The data Block Start

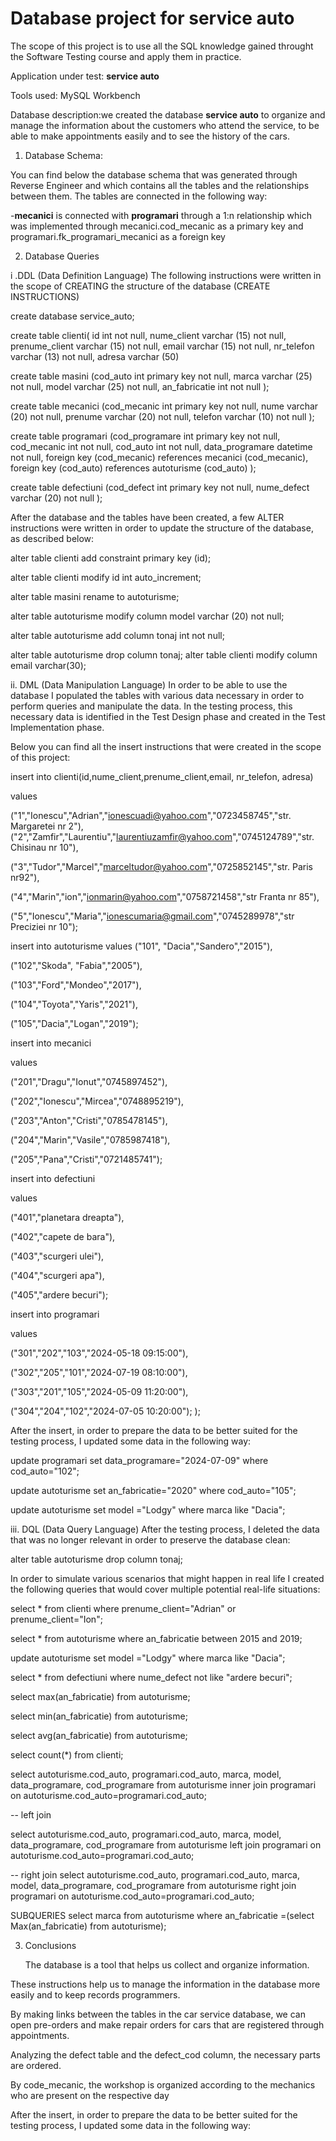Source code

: # **Database project for service auto**

The scope of this project is to use all the SQL knowledge gained throught the Software Testing course and apply them in practice.

Application under test: **service auto**

Tools used: MySQL Workbench

Database description:we created the database **service auto** to organize and manage the information about the customers who attend the service, to be able to make appointments easily and to see the history of the cars.

1. Database Schema:

You can find below the database schema that was generated through Reverse Engineer and which contains all the tables and the relationships between them.
The tables are connected in the following way:

-**mecanici** is connected with **programari** through a 1:n relationship which was implemented through mecanici.cod_mecanic as a primary key and programari.fk_programari_mecanici as a foreign key

2. Database Queries

i .DDL (Data Definition Language)
The following instructions were written in the scope of CREATING the structure of the database (CREATE INSTRUCTIONS)

create database service_auto;

create table clienti(
id int not null,
nume_client varchar (15) not null,
prenume_client varchar (15) not null,
email varchar (15) not null,
nr_telefon varchar (13) not null,
adresa varchar (50)

create table masini
(cod_auto int primary key not null,
marca varchar (25) not null,
model varchar (25) not null,
an_fabricatie int not null
);

create table mecanici
(cod_mecanic int primary key not null,
nume varchar (20) not null,
prenume varchar (20) not null,
telefon varchar (10) not null
);

create table programari
(cod_programare int primary key not null,
cod_mecanic int not null,
cod_auto int not null,
data_programare datetime not null,
foreign key (cod_mecanic) references mecanici (cod_mecanic),
foreign key (cod_auto) references autoturisme (cod_auto)
);

create table defectiuni
(cod_defect int primary key not null,
nume_defect varchar (20) not null
);

After the database and the tables have been created, a few ALTER instructions were written in order to update the structure of the database, as described below:

alter table clienti
add constraint primary key (id);

alter table clienti
modify id int auto_increment;

alter table masini
rename to autoturisme;

alter table autoturisme
modify column model varchar (20) not null;

alter table autoturisme
add column tonaj int not null;

alter table autoturisme
drop column tonaj;
alter table clienti
modify column email varchar(30);

ii. DML (Data Manipulation Language)
In order to be able to use the database I populated the tables with various data necessary in order to perform queries and manipulate the data. In the testing process, this necessary data is identified in the Test Design phase and created in the Test Implementation phase.

Below you can find all the insert instructions that were created in the scope of this project:

insert into clienti(id,nume_client,prenume_client,email, nr_telefon, adresa)

values

("1","Ionescu","Adrian","ionescuadi@yahoo.com","0723458745","str. Margaretei nr 2"),
("2","Zamfir","Laurentiu","laurentiuzamfir@yahoo.com","0745124789","str. Chisinau nr 10"),

("3","Tudor","Marcel","marceltudor@yahoo.com","0725852145","str. Paris nr92"),

("4","Marin","ion","ionmarin@yahoo.com","0758721458","str Franta nr 85"),

("5","Ionescu","Maria","ionescumaria@gmail.com","0745289978","str Preciziei nr 10");

insert into autoturisme
values 
("101", "Dacia","Sandero","2015"),

("102","Skoda", "Fabia","2005"),

("103","Ford","Mondeo","2017"),

("104","Toyota","Yaris","2021"),

("105","Dacia","Logan","2019");

insert into mecanici

values

("201","Dragu","Ionut","0745897452"),

("202","Ionescu","Mircea","0748895219"),

("203","Anton","Cristi","0785478145"),

("204","Marin","Vasile","0785987418"),

("205","Pana","Cristi","0721485741");

insert into defectiuni

values

("401","planetara dreapta"),

("402","capete de bara"),

("403","scurgeri ulei"),

("404","scurgeri apa"),

("405","ardere becuri");

insert into programari

values

("301","202","103","2024-05-18 09:15:00"),

("302","205","101","2024-07-19 08:10:00"),

("303","201","105","2024-05-09 11:20:00"),

("304","204","102","2024-07-05 10:20:00");
);

After the insert, in order to prepare the data to be better suited for the testing process, I updated some data in the following way:

update programari set data_programare="2024-07-09" where cod_auto="102";

update autoturisme set an_fabricatie="2020" where cod_auto="105";

update autoturisme set model ="Lodgy" where marca like "Dacia";

iii. DQL (Data Query Language)
After the testing process, I deleted the data that was no longer relevant in order to preserve the database clean:

alter table autoturisme
drop column tonaj;

In order to simulate various scenarios that might happen in real life I created the following queries that would cover multiple potential real-life situations:

select * from clienti where prenume_client="Adrian" or prenume_client="Ion";

select * from autoturisme where an_fabricatie between 2015 and 2019;

update autoturisme set model ="Lodgy" where marca like "Dacia";

select * from defectiuni where nume_defect not  like "ardere becuri";

select  max(an_fabricatie) from autoturisme;

select min(an_fabricatie) from autoturisme;

select avg(an_fabricatie) from autoturisme;

select count(*) from clienti;

select autoturisme.cod_auto, programari.cod_auto, marca, model, data_programare, cod_programare from
autoturisme
inner join programari
on autoturisme.cod_auto=programari.cod_auto;

-- left join

select autoturisme.cod_auto, programari.cod_auto, marca, model, data_programare, cod_programare from
autoturisme
left join programari
on autoturisme.cod_auto=programari.cod_auto;

-- right join
select autoturisme.cod_auto, programari.cod_auto, marca, model, data_programare, cod_programare from
autoturisme
right join programari
on autoturisme.cod_auto=programari.cod_auto;

 SUBQUERIES 
select marca from autoturisme 
where an_fabricatie =(select Max(an_fabricatie) from autoturisme);

3. Conclusions

   The database is a tool that helps us collect and organize information.
   
These instructions help us to manage the information in the database more easily and to keep records 
programmers.

By making links between the tables in the car service database, we can open pre-orders and make repair orders for cars that are registered through appointments.

Analyzing the defect table and the defect_cod column, the necessary parts are ordered.

By code_mecanic, the workshop is organized according to the mechanics who are present on the respective day

After the insert, in order to prepare the data to be better suited for the testing process, I updated some data in the following way:
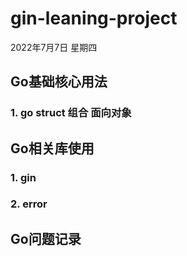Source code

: # gin-leaning-project
2022年7月7日 星期四

## Go基础核心用法
### 1. go struct 组合 面向对象

## Go相关库使用
### 1. gin
### 2. error

## Go问题记录
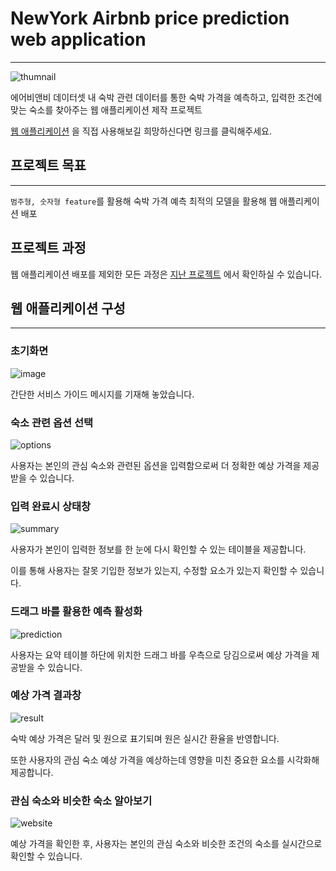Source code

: # NewYork Airbnb price prediction web application
-----
![thumnail](https://user-images.githubusercontent.com/70729822/193028201-18646f04-9b8d-4bb7-9317-5278d73fd8ba.png)

에어비앤비 데이터셋 내 숙박 관련 데이터를 통한 숙박 가격을 예측하고, 입력한 조건에 맞는 숙소를 찾아주는 웹 애플리케이션 제작 프로젝트

[웹 애플리케이션](https://9haeng-ml-web-application-using-streamlit---init---haed2h.streamlitapp.com/) 을 직접 사용해보길 희망하신다면 링크를 클릭해주세요.


## 프로젝트 목표
----
`범주형, 숫자형 feature`를 활용해 숙박 가격 예측
최적의 모델을 활용해 웹 애플리케이션 배포

## 프로젝트 과정
웹 애플리케이션 배포를 제외한 모든 과정은 [지난 프로젝트](https://github.com/9haeng/NewYork-Airbnb-price-prediction) 에서 확인하실 수 있습니다.


## 웹 애플리케이션 구성
----
### 초기화면
![image](https://user-images.githubusercontent.com/70729822/193028956-245b5c43-4cfe-4c9d-8bc6-a74deb49a9c8.png)

간단한 서비스 가이드 메시지를 기재해 놓았습니다.

### 숙소 관련 옵션 선택
![options](https://user-images.githubusercontent.com/70729822/193029118-c749ab37-864a-4704-af73-662a4c368e5f.gif)

사용자는 본인의 관심 숙소와 관련된 옵션을 입력함으로써 더 정확한 예상 가격을 제공받을 수 있습니다.

### 입력 완료시 상태창
![summary](https://user-images.githubusercontent.com/70729822/193029599-87d8ac3a-025a-483c-bcfb-b55ea5bbc286.png)

사용자가 본인이 입력한 정보를 한 눈에 다시 확인할 수 있는 테이블을 제공합니다. 

이를 통해 사용자는 잘못 기입한 정보가 있는지, 수정할 요소가 있는지 확인할 수 있습니다.

### 드래그 바를 활용한 예측 활성화
![prediction](https://user-images.githubusercontent.com/70729822/193029168-a361958a-3ce1-48ba-a364-18de2bb4a78c.gif)

사용자는 요약 테이블 하단에 위치한 드래그 바를 우측으로 당김으로써 예상 가격을 제공받을 수 있습니다.

### 예상 가격 결과창
![result](https://user-images.githubusercontent.com/70729822/193029196-94e3b600-9ddd-4f9c-a123-2e0a421069be.png)

숙박 예상 가격은 달러 및 원으로 표기되며 원은 실시간 환율을 반영합니다.


또한 사용자의 관심 숙소 예상 가격을 예상하는데 영향을 미친 중요한 요소를 시각화해 제공합니다.

### 관심 숙소와 비슷한 숙소 알아보기
![website](https://user-images.githubusercontent.com/70729822/193030144-ffda61a2-7854-42ab-9909-4c2407923657.gif)

예상 가격을 확인한 후, 사용자는 본인의 관심 숙소와 비슷한 조건의 숙소를 실시간으로 확인할 수 있습니다.



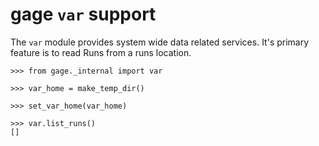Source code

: # gage `var` support

The `var` module provides system wide data related services. It's primary
feature is to read Runs from a runs location.

    >>> from gage._internal import var

    >>> var_home = make_temp_dir()

    >>> set_var_home(var_home)

    >>> var.list_runs()
    []
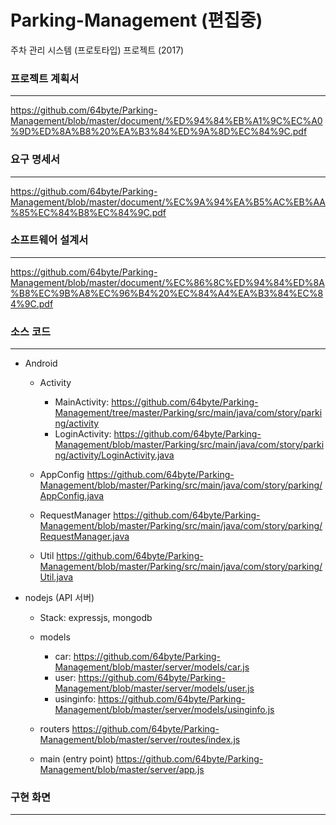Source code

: # Parking-Management (편집중)
주차 관리 시스템 (프로토타입) 프로젝트 (2017)

### 프로젝트 계획서
----------------------------------------------

https://github.com/64byte/Parking-Management/blob/master/document/%ED%94%84%EB%A1%9C%EC%A0%9D%ED%8A%B8%20%EA%B3%84%ED%9A%8D%EC%84%9C.pdf

### 요구 명세서
----------------------------------------------

https://github.com/64byte/Parking-Management/blob/master/document/%EC%9A%94%EA%B5%AC%EB%AA%85%EC%84%B8%EC%84%9C.pdf

### 소프트웨어 설계서
----------------------------------------------

https://github.com/64byte/Parking-Management/blob/master/document/%EC%86%8C%ED%94%84%ED%8A%B8%EC%9B%A8%EC%96%B4%20%EC%84%A4%EA%B3%84%EC%84%9C.pdf

### 소스 코드
----------------------------------------------

  * Android
    - Activity
      - MainActivity: https://github.com/64byte/Parking-Management/tree/master/Parking/src/main/java/com/story/parking/activity
      - LoginActivity: https://github.com/64byte/Parking-Management/blob/master/Parking/src/main/java/com/story/parking/activity/LoginActivity.java
  
    - AppConfig
      https://github.com/64byte/Parking-Management/blob/master/Parking/src/main/java/com/story/parking/AppConfig.java
    
    - RequestManager
      https://github.com/64byte/Parking-Management/blob/master/Parking/src/main/java/com/story/parking/RequestManager.java
      
    - Util
      https://github.com/64byte/Parking-Management/blob/master/Parking/src/main/java/com/story/parking/Util.java
  
  * nodejs (API 서버)
    - Stack: expressjs, mongodb
  
    * models
      * car: https://github.com/64byte/Parking-Management/blob/master/server/models/car.js
      * user: https://github.com/64byte/Parking-Management/blob/master/server/models/user.js
      * usinginfo: https://github.com/64byte/Parking-Management/blob/master/server/models/usinginfo.js
      
    * routers
      https://github.com/64byte/Parking-Management/blob/master/server/routes/index.js
      
    * main (entry point)
      https://github.com/64byte/Parking-Management/blob/master/server/app.js

### 구현 화면
----------------------------------------------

The data Block End

Task to complete: Each line of the data above containing the string "Util" is to be copied.

Written reply:
    - Util
      https://github.com/64byte/Parking-Management/blob/master/Parking/src/main/java/com/story/parking/Util.java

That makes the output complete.